14 Caribbean nations sue Britain, Holland and France for slavery reparations that could cost hundreds of billions of pounds

Countries demanding compensation for ‘awful’ legacy of Atlantic trade. Have hired lawyers who won pay-out for Kenyans tortured in the 1950s. Britain compensated slave owners £20m in 1834 – equal to £200bn today. Idea of reparations in the U.S. has often surfaced, but none has been paid.


Legal action: Britain, France and the Netherlands are being sued by 14 Caribbean countries for what could be billions of pounds in reparations for slavery, illustrated here in this 1861 drawing of a chain gang

Britain is being sued with France and the Netherlands by 14 Caribbean countries which are demanding what could be hundreds of billions of pounds in reparations for slavery.

Around 175 years after Britain freed its last slaves in the West Indies, an alliance of Caribbean nations is demanding to be repaid for the ‘awful’, lingering legacy of the Atlantic slave trade.

Caricom, a group of 12 former British colonies together with the former French colony Haiti and the Dutch-held Suriname, believes the European governments should pay – and the UK in particular.

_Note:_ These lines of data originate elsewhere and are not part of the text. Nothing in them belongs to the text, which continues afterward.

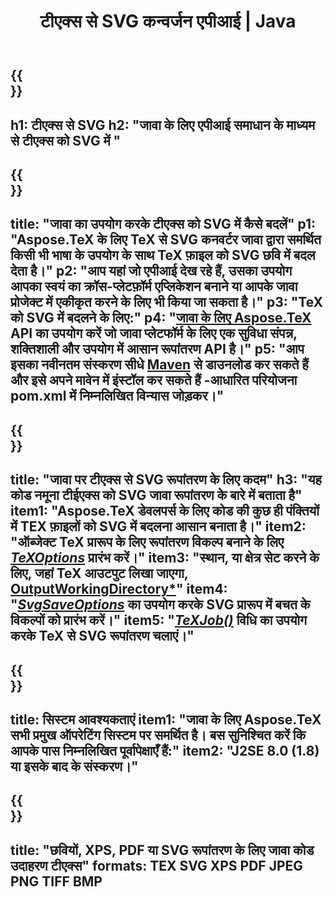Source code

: ﻿---
translation: true
template: /_templates/_conversion-child-java.md
title: "टीएक्स से SVG कन्वर्जन एपीआई | Java"
description: "टीएक्स से SVG रूपांतरण कार्यक्षमता। इस ऑन-प्रिमाइसेस जावा लाइब्रेरी को अपने प्रोजेक्ट में एकीकृत करें या टीएक्स को SVG में बदलने के लिए क्रॉस-प्लेटफ़ॉर्म एप्लिकेशन का उपयोग करें।"
keywords: TEX टू SVG एपीआई जावा, TEX2SVG इंटीग्रेट
url: /java/conversion/tex-to-svg/
family: tex
platformtag: java
feature: conversion
informat: TEX
outformat: SVG
otherformats: BMP PNG JPEG TIFF PDF XPS
---

{{<section banner>}}
---
h1: टीएक्स से SVG
h2: "जावा के लिए एपीआई समाधान के माध्यम से टीएक्स को SVG में "
---

{{<section overview>}}
---
title: "जावा का उपयोग करके टीएक्स को SVG में कैसे बदलें"
p1: "Aspose.TeX के लिए TeX से SVG कनवर्टर जावा द्वारा समर्थित किसी भी भाषा के उपयोग के साथ TeX फ़ाइल को SVG छवि में बदल देता है।"
p2: "आप यहां जो एपीआई देख रहे हैं, उसका उपयोग आपका स्वयं का क्रॉस-प्लेटफ़ॉर्म एप्लिकेशन बनाने या आपके जावा प्रोजेक्ट में एकीकृत करने के लिए भी किया जा सकता है।"
p3: "TeX को SVG में बदलने के लिए:"
p4: "[जावा के लिए Aspose.TeX](https://products.aspose.com/tex/java) API का उपयोग करें जो जावा प्लेटफॉर्म के लिए एक सुविधा संपन्न, शक्तिशाली और उपयोग में आसान रूपांतरण API है।"
p5: "आप इसका नवीनतम संस्करण सीधे [Maven](https://repository.aspose.com/webapp/#/artifacts/browse/tree/General/repo/com/aspose/aspose-tex) से डाउनलोड कर सकते हैं और इसे अपने मावेन में इंस्टॉल कर सकते हैं -आधारित परियोजना pom.xml में निम्नलिखित विन्यास जोड़कर।"
---

{{<section feature1>}}
---
title: "जावा पर टीएक्स से SVG रूपांतरण के लिए कदम"
h3: "यह कोड नमूना टीईएक्स को SVG जावा रूपांतरण के बारे में बताता है"
item1: "Aspose.TeX डेवलपर्स के लिए कोड की कुछ ही पंक्तियों में TEX फ़ाइलों को SVG में बदलना आसान बनाता है।"
item2: "ऑब्जेक्ट TeX प्रारूप के लिए रूपांतरण विकल्प बनाने के लिए [*TeXOptions*](https://reference.aspose.com/tex/java/com.aspose.tex/TeXOptions) प्रारंभ करें।"
item3: "स्थान, या क्षेत्र सेट करने के लिए, जहां TeX आउटपुट लिखा जाएगा, [OutputWorkingDirectory*](https://reference.aspose.com/tex/java/com.asposeकाउपयोगकरकेआउटपुटकेलिएसिस्टमवर्किंगडायरेक्टरीसेटकरें।tex/TeXOptions#getOutputWorkingDirectory--)"
item4: "[*SvgSaveOptions*](https://reference.aspose.com/tex/java/com.aspose.tex.rendering/SvgSaveOptions) का उपयोग करके SVG प्रारूप में बचत के विकल्पों को प्रारंभ करें।"
item5: "[*TeXJob()*](https://reference.aspose.com/tex/java/com.aspose.tex/TeXJob) विधि का उपयोग करके TeX से SVG रूपांतरण चलाएं।"
---

{{<section feature2>}}
---
title: सिस्टम आवश्यकताएं
item1: "जावा के लिए Aspose.TeX सभी प्रमुख ऑपरेटिंग सिस्टम पर समर्थित है। बस सुनिश्चित करें कि आपके पास निम्नलिखित पूर्वापेक्षाएँ हैं:"
item2: "J2SE 8.0 (1.8) या इसके बाद के संस्करण।"
---

{{<section widget>}}
---
title: "छवियों, XPS, PDF या SVG रूपांतरण के लिए जावा कोड उदाहरण टीएक्स"
formats: TEX SVG XPS PDF JPEG PNG TIFF BMP
---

It has hired the British law firm Leigh Day, which recently won compensation for hundreds of Kenyans tortured by the British colonial government during the Mau Mau rebellion of the 1950s.

Caricom has not specified how much money they are seeking but senior officials have pointed out that Britain paid slave owners £20 million when it abolished slavery in 1834. That sum would be the equivalent of £200 billion today.